▶ **Work task**
Would you reproduce exactly the lines below from the one holding "controllers/postController.js: Controladores para" through the one holding "GET /posts/search: Busca", inclusive, and no others?

▶ **Information supplied**
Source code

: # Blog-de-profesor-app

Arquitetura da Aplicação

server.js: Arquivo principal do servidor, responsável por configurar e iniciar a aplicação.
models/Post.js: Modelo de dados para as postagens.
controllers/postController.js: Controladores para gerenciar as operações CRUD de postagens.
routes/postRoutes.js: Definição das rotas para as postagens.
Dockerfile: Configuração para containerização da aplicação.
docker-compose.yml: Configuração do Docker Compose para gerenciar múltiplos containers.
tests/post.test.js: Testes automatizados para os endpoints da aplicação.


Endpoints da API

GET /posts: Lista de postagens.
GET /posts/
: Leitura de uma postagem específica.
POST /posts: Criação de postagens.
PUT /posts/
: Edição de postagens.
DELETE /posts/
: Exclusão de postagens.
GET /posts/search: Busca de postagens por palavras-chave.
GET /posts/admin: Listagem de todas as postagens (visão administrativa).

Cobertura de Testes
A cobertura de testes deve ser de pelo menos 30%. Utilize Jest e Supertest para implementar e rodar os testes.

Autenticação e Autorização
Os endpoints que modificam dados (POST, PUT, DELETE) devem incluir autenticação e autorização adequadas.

---

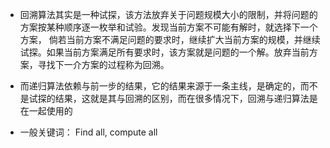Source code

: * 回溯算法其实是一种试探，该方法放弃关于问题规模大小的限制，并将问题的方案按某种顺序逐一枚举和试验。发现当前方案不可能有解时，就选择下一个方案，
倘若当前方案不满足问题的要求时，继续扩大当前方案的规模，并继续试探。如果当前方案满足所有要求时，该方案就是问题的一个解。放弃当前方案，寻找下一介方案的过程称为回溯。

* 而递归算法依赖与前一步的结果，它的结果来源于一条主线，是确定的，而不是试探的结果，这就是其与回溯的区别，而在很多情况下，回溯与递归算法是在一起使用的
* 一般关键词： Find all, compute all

* * *

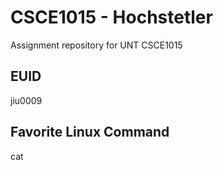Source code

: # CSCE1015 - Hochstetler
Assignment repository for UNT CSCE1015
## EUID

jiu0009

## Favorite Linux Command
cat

▶ **Exercise solution**
controllers/postController.js: Controladores para gerenciar as operações CRUD de postagens.
routes/postRoutes.js: Definição das rotas para as postagens.
Dockerfile: Configuração para containerização da aplicação.
docker-compose.yml: Configuração do Docker Compose para gerenciar múltiplos containers.
tests/post.test.js: Testes automatizados para os endpoints da aplicação.


Endpoints da API

GET /posts: Lista de postagens.
GET /posts/
: Leitura de uma postagem específica.
POST /posts: Criação de postagens.
PUT /posts/
: Edição de postagens.
DELETE /posts/
: Exclusão de postagens.
GET /posts/search: Busca de postagens por palavras-chave.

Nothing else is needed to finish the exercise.